ACTIVITY: Whenever a line in the entries includes the word "verb", copy that line out.

DATA FOR PROCESSING:
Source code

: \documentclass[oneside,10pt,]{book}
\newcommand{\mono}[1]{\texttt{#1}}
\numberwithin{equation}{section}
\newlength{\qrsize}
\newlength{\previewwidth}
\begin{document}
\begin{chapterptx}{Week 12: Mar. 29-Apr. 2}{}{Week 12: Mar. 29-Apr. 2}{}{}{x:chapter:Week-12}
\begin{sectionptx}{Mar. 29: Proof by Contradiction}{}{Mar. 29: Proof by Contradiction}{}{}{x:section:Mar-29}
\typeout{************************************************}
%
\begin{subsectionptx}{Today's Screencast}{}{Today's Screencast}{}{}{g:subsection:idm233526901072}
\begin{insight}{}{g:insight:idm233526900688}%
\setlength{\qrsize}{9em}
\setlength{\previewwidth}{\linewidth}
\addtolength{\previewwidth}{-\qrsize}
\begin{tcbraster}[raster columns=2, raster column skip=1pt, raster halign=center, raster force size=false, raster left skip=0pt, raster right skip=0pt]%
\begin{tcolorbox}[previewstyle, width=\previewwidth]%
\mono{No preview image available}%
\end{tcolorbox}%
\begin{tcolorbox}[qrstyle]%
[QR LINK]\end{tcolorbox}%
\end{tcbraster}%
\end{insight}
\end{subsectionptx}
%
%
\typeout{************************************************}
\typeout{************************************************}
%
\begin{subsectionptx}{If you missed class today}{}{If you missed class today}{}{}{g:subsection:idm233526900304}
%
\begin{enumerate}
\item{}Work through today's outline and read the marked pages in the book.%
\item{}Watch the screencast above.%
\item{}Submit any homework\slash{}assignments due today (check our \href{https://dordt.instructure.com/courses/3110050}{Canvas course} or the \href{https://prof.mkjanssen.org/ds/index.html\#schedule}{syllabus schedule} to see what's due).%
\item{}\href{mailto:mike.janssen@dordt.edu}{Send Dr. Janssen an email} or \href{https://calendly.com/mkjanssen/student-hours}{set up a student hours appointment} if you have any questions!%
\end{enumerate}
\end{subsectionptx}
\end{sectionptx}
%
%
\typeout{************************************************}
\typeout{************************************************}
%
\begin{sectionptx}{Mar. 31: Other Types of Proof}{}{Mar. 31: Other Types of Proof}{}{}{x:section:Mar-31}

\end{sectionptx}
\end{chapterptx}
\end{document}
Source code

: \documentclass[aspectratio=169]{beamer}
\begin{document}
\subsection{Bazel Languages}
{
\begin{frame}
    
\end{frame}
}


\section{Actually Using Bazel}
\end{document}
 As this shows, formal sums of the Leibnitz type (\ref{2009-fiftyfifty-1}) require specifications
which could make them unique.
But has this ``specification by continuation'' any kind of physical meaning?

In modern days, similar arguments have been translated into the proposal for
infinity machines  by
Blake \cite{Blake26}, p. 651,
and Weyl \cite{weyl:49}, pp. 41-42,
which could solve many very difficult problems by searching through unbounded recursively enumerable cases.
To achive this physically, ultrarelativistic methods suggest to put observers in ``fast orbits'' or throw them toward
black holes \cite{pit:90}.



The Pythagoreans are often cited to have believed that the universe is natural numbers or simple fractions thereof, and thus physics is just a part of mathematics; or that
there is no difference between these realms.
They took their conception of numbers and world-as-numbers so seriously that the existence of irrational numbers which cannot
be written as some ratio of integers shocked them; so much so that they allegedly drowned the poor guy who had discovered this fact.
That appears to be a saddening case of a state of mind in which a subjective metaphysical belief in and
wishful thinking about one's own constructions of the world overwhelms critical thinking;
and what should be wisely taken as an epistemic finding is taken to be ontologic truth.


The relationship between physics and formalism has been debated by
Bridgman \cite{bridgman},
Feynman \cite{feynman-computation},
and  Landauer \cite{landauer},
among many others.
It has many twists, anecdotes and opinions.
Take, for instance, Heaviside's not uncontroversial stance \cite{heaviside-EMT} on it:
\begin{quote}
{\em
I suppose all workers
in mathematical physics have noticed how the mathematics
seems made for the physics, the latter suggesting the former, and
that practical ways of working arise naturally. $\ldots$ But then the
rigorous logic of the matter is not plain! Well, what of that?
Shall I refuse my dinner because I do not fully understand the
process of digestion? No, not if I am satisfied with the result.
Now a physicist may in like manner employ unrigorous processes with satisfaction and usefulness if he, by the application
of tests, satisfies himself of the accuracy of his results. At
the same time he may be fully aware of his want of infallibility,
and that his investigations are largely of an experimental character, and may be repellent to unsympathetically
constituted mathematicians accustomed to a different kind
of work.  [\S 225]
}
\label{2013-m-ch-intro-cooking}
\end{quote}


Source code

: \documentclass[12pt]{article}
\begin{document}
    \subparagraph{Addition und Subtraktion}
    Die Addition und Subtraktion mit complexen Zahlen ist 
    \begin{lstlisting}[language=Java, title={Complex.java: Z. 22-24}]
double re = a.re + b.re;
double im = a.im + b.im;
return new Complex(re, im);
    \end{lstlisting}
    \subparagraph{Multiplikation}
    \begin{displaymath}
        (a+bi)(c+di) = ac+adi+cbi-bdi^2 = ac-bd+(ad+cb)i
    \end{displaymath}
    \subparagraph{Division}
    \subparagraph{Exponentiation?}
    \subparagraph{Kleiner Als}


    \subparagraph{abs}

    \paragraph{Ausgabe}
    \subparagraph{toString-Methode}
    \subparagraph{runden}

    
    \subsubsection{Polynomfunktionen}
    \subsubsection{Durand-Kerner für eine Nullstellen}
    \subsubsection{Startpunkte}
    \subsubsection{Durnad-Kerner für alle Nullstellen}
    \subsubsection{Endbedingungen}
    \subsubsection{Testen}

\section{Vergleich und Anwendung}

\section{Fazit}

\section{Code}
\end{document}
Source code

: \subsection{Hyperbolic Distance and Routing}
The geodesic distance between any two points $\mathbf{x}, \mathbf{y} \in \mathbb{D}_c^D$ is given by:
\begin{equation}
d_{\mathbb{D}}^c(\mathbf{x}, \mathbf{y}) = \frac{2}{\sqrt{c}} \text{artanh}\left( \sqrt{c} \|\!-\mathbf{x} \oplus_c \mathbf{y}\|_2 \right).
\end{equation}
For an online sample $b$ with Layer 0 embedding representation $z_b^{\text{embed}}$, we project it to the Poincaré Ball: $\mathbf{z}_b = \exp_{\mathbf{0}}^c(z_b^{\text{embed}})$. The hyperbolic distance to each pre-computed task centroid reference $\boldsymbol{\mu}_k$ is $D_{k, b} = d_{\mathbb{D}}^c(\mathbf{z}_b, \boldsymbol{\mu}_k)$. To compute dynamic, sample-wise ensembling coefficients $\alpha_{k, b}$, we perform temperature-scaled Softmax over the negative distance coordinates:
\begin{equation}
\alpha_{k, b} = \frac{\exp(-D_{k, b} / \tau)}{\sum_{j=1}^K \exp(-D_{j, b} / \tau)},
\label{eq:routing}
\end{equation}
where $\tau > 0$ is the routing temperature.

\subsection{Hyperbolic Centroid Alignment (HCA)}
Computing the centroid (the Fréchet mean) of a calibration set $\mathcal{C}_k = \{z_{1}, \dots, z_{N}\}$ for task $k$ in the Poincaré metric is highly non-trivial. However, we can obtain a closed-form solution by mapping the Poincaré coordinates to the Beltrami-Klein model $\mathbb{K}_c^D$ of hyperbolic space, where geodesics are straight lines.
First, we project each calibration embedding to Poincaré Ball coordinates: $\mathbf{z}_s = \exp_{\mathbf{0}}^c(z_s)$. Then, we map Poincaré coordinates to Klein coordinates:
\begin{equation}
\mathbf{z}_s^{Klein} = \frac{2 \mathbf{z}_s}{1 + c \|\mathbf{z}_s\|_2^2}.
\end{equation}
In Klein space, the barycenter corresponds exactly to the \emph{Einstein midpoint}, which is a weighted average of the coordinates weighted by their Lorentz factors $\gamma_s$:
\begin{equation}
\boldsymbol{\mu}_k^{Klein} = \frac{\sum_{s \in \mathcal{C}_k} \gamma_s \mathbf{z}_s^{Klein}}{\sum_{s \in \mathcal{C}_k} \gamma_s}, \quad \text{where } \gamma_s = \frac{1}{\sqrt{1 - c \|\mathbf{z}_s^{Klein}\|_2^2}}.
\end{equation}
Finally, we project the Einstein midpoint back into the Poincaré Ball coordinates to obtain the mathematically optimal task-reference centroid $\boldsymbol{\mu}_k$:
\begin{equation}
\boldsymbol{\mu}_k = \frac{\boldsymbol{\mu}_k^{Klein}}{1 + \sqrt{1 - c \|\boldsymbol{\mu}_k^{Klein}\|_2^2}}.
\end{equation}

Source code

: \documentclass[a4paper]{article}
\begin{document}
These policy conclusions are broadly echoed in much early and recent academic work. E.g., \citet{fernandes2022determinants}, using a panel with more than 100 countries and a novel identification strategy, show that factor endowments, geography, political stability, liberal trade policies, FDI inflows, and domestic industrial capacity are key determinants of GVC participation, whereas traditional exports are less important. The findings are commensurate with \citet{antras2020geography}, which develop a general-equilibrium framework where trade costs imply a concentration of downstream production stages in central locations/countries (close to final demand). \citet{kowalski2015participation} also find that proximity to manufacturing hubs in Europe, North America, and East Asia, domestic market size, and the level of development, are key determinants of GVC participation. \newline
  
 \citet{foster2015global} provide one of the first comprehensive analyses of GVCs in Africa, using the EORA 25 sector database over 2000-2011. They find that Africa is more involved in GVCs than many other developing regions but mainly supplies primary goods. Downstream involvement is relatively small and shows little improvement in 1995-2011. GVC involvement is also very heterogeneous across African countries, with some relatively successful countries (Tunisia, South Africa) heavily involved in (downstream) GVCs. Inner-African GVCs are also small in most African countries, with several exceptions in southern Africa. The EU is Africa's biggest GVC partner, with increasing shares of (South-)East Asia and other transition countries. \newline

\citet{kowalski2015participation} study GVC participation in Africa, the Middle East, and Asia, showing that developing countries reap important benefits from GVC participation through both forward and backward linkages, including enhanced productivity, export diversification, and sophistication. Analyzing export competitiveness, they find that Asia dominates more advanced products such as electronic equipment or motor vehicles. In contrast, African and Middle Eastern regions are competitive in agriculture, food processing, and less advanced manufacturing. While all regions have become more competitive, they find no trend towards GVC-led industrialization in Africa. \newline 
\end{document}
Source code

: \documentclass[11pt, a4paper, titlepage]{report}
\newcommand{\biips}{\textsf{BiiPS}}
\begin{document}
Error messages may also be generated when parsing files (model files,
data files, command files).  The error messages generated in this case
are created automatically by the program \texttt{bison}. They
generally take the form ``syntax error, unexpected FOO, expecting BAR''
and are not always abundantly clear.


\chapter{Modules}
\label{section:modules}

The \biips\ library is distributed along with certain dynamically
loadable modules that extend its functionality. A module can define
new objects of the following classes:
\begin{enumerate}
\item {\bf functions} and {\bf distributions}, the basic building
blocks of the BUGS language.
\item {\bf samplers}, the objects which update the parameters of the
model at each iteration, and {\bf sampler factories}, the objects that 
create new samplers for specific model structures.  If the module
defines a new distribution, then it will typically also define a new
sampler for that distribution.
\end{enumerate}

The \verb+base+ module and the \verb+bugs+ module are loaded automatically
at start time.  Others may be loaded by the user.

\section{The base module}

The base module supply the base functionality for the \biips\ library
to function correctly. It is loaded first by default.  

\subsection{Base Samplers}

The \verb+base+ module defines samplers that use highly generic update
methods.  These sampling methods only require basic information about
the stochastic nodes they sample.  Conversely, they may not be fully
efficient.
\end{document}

WRITTEN SOLUTION:
The \verb+base+ module and the \verb+bugs+ module are loaded automatically
The \verb+base+ module defines samplers that use highly generic update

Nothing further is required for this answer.